Stable Baselines3 (SB3) is a PyTorch-based library providing reliable implementations of reinforcement learning algorithms. This skill provides comprehensive guidance for training RL agents, creating custom environments, implementing callbacks, and optimizing training workflows using SB3's unified API.

Core Capabilities

1. Training RL Agents

Basic Training Pattern:

import gymnasium as gym
from stable_baselines3 import PPO

Create environment


env = gym.make("CartPole-v1")

Initialize agent


model = PPO("MlpPolicy", env, verbose=1)

Train the agent


model.learn(total_timesteps=10000)

Save the model


model.save("ppo_cartpole")

Load the model (without prior instantiation)


model = PPO.load("ppo_cartpole", env=env)

Important Notes:

  • total_timesteps is a lower bound; actual training may exceed this due to batch collection

  • Use model.load() as a static method, not on an existing instance

  • The replay buffer is NOT saved with the model to save space
  • Algorithm Selection:
    Use references/algorithms.md for detailed algorithm characteristics and selection guidance. Quick reference:

  • PPO/A2C: General-purpose, supports all action space types, good for multiprocessing

  • SAC/TD3: Continuous control, off-policy, sample-efficient

  • DQN: Discrete actions, off-policy

  • HER: Goal-conditioned tasks
  • See scripts/train_rl_agent.py for a complete training template with best practices.

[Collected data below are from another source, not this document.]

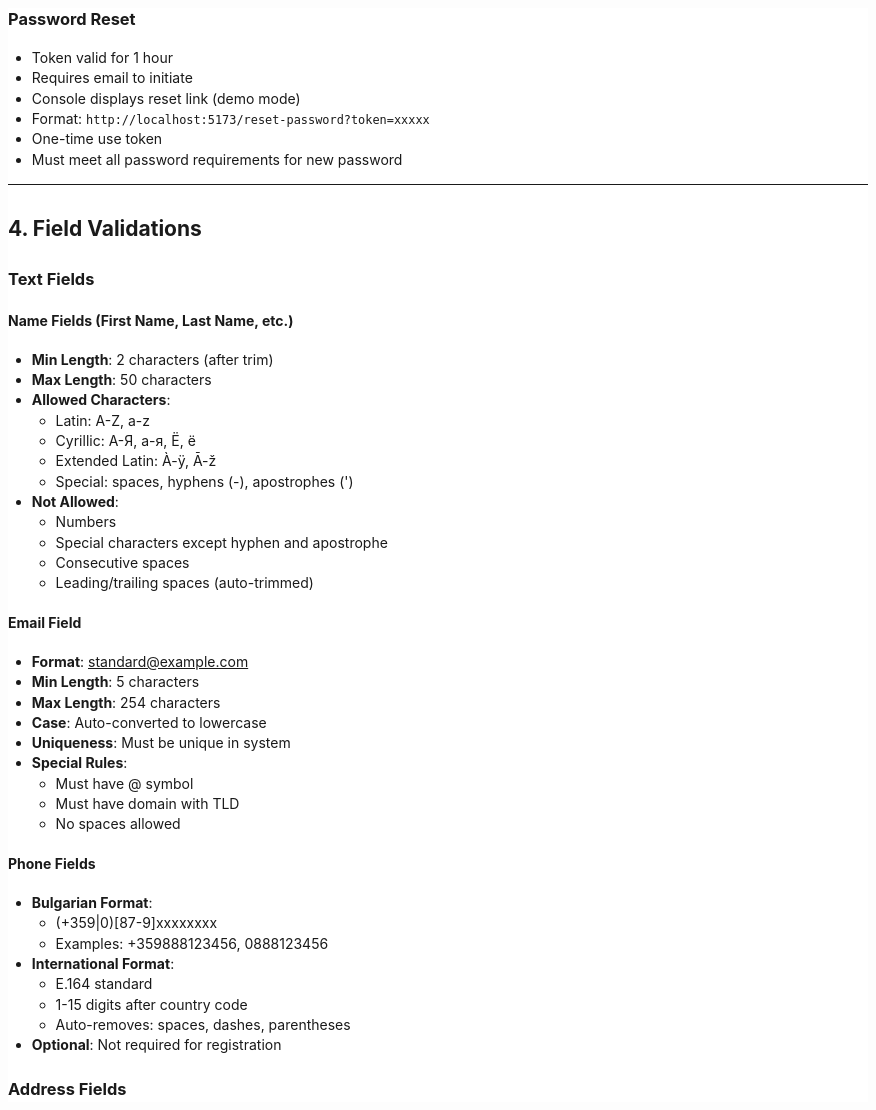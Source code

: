 ### Password Reset
- Token valid for 1 hour
- Requires email to initiate
- Console displays reset link (demo mode)
- Format: `http://localhost:5173/reset-password?token=xxxxx`
- One-time use token
- Must meet all password requirements for new password

---

## 4. Field Validations

### Text Fields

#### Name Fields (First Name, Last Name, etc.)
- **Min Length**: 2 characters (after trim)
- **Max Length**: 50 characters
- **Allowed Characters**: 
  - Latin: A-Z, a-z
  - Cyrillic: А-Я, а-я, Ё, ё
  - Extended Latin: À-ÿ, Ā-ž
  - Special: spaces, hyphens (-), apostrophes (')
- **Not Allowed**: 
  - Numbers
  - Special characters except hyphen and apostrophe
  - Consecutive spaces
  - Leading/trailing spaces (auto-trimmed)

#### Email Field
- **Format**: standard@example.com
- **Min Length**: 5 characters
- **Max Length**: 254 characters
- **Case**: Auto-converted to lowercase
- **Uniqueness**: Must be unique in system
- **Special Rules**: 
  - Must have @ symbol
  - Must have domain with TLD
  - No spaces allowed

#### Phone Fields
- **Bulgarian Format**: 
  - (+359|0)[87-9]xxxxxxxx
  - Examples: +359888123456, 0888123456
- **International Format**: 
  - E.164 standard
  - 1-15 digits after country code
  - Auto-removes: spaces, dashes, parentheses
- **Optional**: Not required for registration

### Address Fields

    2. Custom Environments

    Requirements:
    Custom environments must inherit from gymnasium.Env and implement:

  • __init__(): Define action_space and observation_space

  • reset(seed, options): Return initial observation and info dict

  • step(action): Return observation, reward, terminated, truncated, info

  • render(): Visualization (optional)

  • close(): Cleanup resources
  • Key Constraints:

  • Image observations must be np.uint8 in range [0, 255]

  • Use channel-first format when possible (channels, height, width)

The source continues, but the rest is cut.